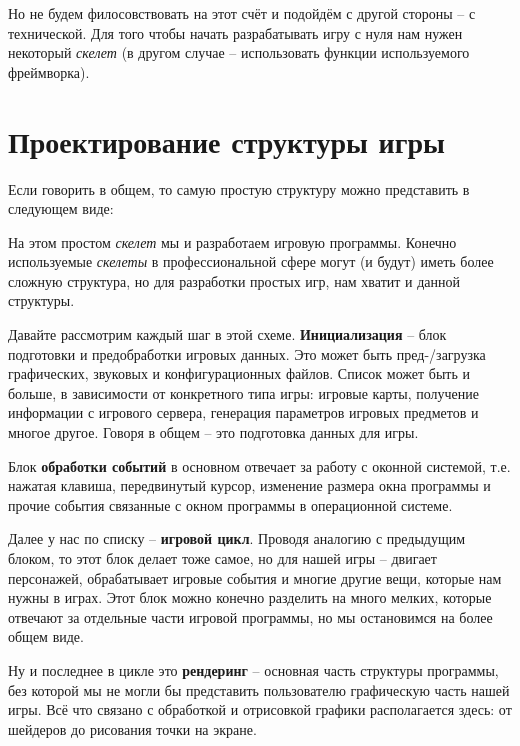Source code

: Но не будем филосовствовать на этот счёт и подойдём с другой стороны -- с технической. Для того чтобы начать
разрабатывать игру с нуля нам нужен некоторый \emph{скелет} (в другом случае -- использовать функции 
используемого фреймворка).

\section{Проектирование структуры игры}

Если говорить в общем, то самую простую структуру можно представить в следующем виде:

\begin{figure}
    \label{img:skeleton}
\end{figure}

На этом простом \emph{скелет} мы и разработаем игровую программы. Конечно используемые \emph{скелеты} в 
профессиональной сфере могут (и будут) иметь более сложную структура, но для разработки простых игр, нам 
хватит и данной структуры.

Давайте рассмотрим каждый шаг в этой схеме. \textbf{Инициализация} -- блок подготовки и предобработки игровых
данных. Это может быть пред-/загрузка графических, звуковых и конфигурационных файлов. Список может быть 
и больше, в зависимости от конкретного типа игры: игровые карты, получение информации с игрового сервера, 
генерация параметров игровых предметов и многое другое. Говоря в общем -- это подготовка данных для игры.

Блок \textbf{обработки событий} в основном отвечает за работу с оконной системой, т.е. нажатая клавиша, 
передвинутый курсор, изменение размера окна программы и прочие события связанные с окном программы в 
операционной системе. 

Далее у нас по списку -- \textbf{игровой цикл}. Проводя аналогию с предыдущим блоком, то этот блок делает 
тоже самое, но для нашей игры -- двигает персонажей, обрабатывает игровые события и многие другие вещи, 
которые нам нужны в играх. Этот блок можно конечно разделить на много мелких, которые отвечают за 
отдельные части игровой программы, но мы остановимся на более общем виде. 

Ну и последнее в цикле это \textbf{рендеринг} -- основная часть структуры программы, без которой мы не могли 
бы представить пользователю графическую часть нашей игры. Всё что связано с обработкой и отрисовкой графики 
располагается здесь: от шейдеров до рисования точки на экране.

*-*-*

Your output must match the records word for word, apart from the images, which are left out.

Result below ->
Source code

: Но не будем филосовствовать на этот счёт и подойдём с другой стороны -- с технической. Для того чтобы начать
разрабатывать игру с нуля нам нужен некоторый \emph{скелет} (в другом случае -- использовать функции 
используемого фреймворка).

\section{Проектирование структуры игры}

Если говорить в общем, то самую простую структуру можно представить в следующем виде:

\begin{figure}
    \label{img:skeleton}
\end{figure}

На этом простом \emph{скелет} мы и разработаем игровую программы. Конечно используемые \emph{скелеты} в 
профессиональной сфере могут (и будут) иметь более сложную структура, но для разработки простых игр, нам 
хватит и данной структуры.

Давайте рассмотрим каждый шаг в этой схеме. \textbf{Инициализация} -- блок подготовки и предобработки игровых
данных. Это может быть пред-/загрузка графических, звуковых и конфигурационных файлов. Список может быть 
и больше, в зависимости от конкретного типа игры: игровые карты, получение информации с игрового сервера, 
генерация параметров игровых предметов и многое другое. Говоря в общем -- это подготовка данных для игры.

Блок \textbf{обработки событий} в основном отвечает за работу с оконной системой, т.е. нажатая клавиша, 
передвинутый курсор, изменение размера окна программы и прочие события связанные с окном программы в 
операционной системе. 

Далее у нас по списку -- \textbf{игровой цикл}. Проводя аналогию с предыдущим блоком, то этот блок делает 
тоже самое, но для нашей игры -- двигает персонажей, обрабатывает игровые события и многие другие вещи, 
которые нам нужны в играх. Этот блок можно конечно разделить на много мелких, которые отвечают за 
отдельные части игровой программы, но мы остановимся на более общем виде. 

Ну и последнее в цикле это \textbf{рендеринг} -- основная часть структуры программы, без которой мы не могли 
бы представить пользователю графическую часть нашей игры. Всё что связано с обработкой и отрисовкой графики 
располагается здесь: от шейдеров до рисования точки на экране.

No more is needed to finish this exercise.